§ Task details
Below this task are records; return each one exactly and omit its images.
+ + + +
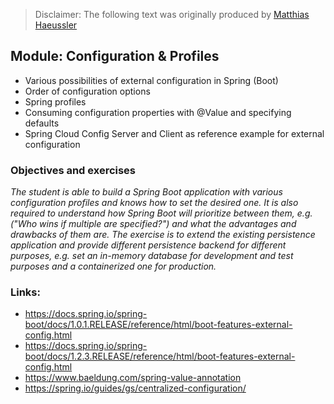 >Disclaimer: The following text was originally produced by [Matthias Haeussler](https://github.com/maeddes)

## Module: Configuration & Profiles

* Various possibilities of external configuration in Spring (Boot)
* Order of configuration options
* Spring profiles
* Consuming configuration properties with @Value and specifying defaults
* Spring Cloud Config Server and Client as reference example for external configuration

### Objectives and exercises
_The student is able to build a Spring Boot application with various configuration profiles and knows how to set the desired one. It is also required to understand how Spring Boot will prioritize between them, e.g. ("Who wins if multiple are specified?") and what the advantages and drawbacks of them are. The exercise is to extend the existing persistence application and provide different persistence backend for different purposes, e.g. set an in-memory database for development and test purposes and a containerized one for production._

### Links:

* https://docs.spring.io/spring-boot/docs/1.0.1.RELEASE/reference/html/boot-features-external-config.html
* https://docs.spring.io/spring-boot/docs/1.2.3.RELEASE/reference/html/boot-features-external-config.html
* https://www.baeldung.com/spring-value-annotation
* https://spring.io/guides/gs/centralized-configuration/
+ + + +
§ Result
 >Disclaimer: The following text was originally produced by [Matthias Haeussler](https://github.com/maeddes)

## Module: Configuration & Profiles

* Various possibilities of external configuration in Spring (Boot)
* Order of configuration options
* Spring profiles
* Consuming configuration properties with @Value and specifying defaults
* Spring Cloud Config Server and Client as reference example for external configuration

### Objectives and exercises
_The student is able to build a Spring Boot application with various configuration profiles and knows how to set the desired one. It is also required to understand how Spring Boot will prioritize between them, e.g. ("Who wins if multiple are specified?") and what the advantages and drawbacks of them are. The exercise is to extend the existing persistence application and provide different persistence backend for different purposes, e.g. set an in-memory database for development and test purposes and a containerized one for production._

### Links:

* https://docs.spring.io/spring-boot/docs/1.0.1.RELEASE/reference/html/boot-features-external-config.html
* https://docs.spring.io/spring-boot/docs/1.2.3.RELEASE/reference/html/boot-features-external-config.html
* https://www.baeldung.com/spring-value-annotation
* https://spring.io/guides/gs/centralized-configuration/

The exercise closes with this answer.